The photo by photographer Yurko Dyachyshyn shows a Christmas table in the middle of a festively decorated Lviv street. The uniforms on the empty chairs are a reminder of the soldiers in captivity and missing in action. A simple and very effective image.
And the plates. Leaving an empty plate at the table for those we can't wait for is an ancient custom, and now it is returning to our homes with a new round of pain and loss brought by the war.
Focused on researching the past in my professional life, when I think about any photo, I usually start digging into the corners of my memory (let's call it a ghost hunt). Documentary teaches us to learn and tell about the world through metaphor and detail, we always come back to this, it's like a foundation. No one in my life has ever felt metaphor as well as the woman who was born at the end of the war, at a time when all her sisters and brothers had already been killed by hunger, explosion, or terror. She, this woman, and then just some unimagined person, was planned as a new day, as a new joy, a new light, as someone who would live a life for the five people she had lost, even though she apparently barely managed to live her own. However, perhaps, feeling this burden of unlived lives, she learned to hear the world more deeply, knew how to follow symbols, signs, and, of course, metaphors, and I, fortunately, could learn this from her every summer.

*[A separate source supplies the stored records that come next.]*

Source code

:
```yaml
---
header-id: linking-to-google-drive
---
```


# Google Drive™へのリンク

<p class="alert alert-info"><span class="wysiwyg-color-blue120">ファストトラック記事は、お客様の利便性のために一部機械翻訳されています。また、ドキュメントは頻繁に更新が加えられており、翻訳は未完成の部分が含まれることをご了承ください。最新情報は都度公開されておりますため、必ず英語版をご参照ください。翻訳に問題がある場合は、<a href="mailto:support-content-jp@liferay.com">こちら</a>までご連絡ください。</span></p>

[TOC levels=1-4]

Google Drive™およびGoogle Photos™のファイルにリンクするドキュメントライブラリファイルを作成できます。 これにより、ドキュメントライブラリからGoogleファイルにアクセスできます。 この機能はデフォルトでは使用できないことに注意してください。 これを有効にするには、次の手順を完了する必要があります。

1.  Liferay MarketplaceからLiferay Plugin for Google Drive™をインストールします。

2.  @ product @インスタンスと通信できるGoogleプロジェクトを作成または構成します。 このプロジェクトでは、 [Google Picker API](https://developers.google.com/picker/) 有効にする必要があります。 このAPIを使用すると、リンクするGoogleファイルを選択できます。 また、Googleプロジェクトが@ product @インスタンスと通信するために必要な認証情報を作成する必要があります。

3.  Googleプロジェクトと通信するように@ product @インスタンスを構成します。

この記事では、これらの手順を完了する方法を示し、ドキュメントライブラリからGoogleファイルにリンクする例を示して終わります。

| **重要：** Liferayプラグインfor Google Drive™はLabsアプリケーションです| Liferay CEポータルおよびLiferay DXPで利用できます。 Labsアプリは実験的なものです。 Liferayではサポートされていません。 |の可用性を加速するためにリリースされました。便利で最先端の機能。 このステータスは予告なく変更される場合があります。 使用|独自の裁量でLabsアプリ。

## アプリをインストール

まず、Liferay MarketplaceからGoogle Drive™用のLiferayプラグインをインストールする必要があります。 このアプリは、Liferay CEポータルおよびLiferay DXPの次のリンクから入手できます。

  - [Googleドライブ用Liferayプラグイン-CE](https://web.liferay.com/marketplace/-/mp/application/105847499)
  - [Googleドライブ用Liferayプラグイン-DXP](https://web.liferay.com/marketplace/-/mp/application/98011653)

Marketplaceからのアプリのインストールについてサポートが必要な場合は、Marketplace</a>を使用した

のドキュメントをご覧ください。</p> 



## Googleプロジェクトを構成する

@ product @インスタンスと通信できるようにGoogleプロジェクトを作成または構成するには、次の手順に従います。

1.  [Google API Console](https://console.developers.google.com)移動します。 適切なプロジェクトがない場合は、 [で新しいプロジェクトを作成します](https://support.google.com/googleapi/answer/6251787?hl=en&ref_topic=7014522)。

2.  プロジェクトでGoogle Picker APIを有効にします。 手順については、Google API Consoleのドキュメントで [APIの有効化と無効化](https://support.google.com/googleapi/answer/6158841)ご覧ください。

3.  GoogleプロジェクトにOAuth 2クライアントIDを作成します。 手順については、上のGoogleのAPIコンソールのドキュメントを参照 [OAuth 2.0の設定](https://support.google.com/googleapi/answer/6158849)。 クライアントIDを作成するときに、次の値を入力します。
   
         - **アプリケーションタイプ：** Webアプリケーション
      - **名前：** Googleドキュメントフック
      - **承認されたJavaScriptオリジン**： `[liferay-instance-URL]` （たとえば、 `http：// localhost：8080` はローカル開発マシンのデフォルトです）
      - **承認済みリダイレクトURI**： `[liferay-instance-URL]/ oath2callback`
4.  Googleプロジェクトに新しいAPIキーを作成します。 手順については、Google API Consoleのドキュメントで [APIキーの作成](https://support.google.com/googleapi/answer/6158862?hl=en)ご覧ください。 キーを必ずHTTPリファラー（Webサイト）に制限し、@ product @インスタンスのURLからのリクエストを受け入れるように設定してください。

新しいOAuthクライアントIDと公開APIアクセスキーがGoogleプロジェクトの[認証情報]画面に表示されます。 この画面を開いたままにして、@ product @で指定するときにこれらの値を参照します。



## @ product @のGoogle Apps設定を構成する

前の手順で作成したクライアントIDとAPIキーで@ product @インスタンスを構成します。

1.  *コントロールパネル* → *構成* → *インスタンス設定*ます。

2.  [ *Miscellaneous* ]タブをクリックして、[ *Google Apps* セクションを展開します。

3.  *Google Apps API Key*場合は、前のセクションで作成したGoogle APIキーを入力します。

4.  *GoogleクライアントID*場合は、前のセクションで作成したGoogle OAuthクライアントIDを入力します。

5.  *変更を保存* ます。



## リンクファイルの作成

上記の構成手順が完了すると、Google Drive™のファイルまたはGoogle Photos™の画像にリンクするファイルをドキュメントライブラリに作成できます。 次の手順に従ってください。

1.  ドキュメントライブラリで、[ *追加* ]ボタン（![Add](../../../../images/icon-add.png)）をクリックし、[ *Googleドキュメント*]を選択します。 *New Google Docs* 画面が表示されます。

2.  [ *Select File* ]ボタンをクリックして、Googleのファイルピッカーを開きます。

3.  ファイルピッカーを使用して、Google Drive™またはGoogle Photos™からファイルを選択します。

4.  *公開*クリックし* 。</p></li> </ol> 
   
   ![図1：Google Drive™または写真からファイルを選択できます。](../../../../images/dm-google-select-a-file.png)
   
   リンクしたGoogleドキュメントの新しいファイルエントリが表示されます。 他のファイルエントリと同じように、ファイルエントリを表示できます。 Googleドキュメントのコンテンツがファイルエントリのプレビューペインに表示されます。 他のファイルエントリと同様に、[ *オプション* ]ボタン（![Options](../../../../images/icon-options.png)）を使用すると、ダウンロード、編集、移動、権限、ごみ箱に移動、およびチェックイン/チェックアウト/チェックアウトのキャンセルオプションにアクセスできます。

That woman always put down empty plates.
The deceased sat at the same table with her three times a year: on their birthdays, one by one, then all together on one of the less busy days during the green holidays in June, and always at Christmas. At first, she set out a plate for each person, but over the years she began to set one for each of them, because she had nowhere to get a table that long, and no way to extend her kitchen enough to invite everyone she wanted to treat.
If she hadn't lost her mind today and was wandering around in the first decades after the war (not this one, of course), I would take her through the Christmas streets and show her how many empty plates there were! And if she hadn't lost her mind, she might have answered: “Never have so many of us gathered at one table like today.” The dead have many things to do, she would have said, or she had said so before, but on nights like this the gates are open for only one dinner. Both the living and the dead are looking for a time to come together in the bright time of a new birth, in the bright time not of victory but of faith in its possibility, to rejoice and mourn together.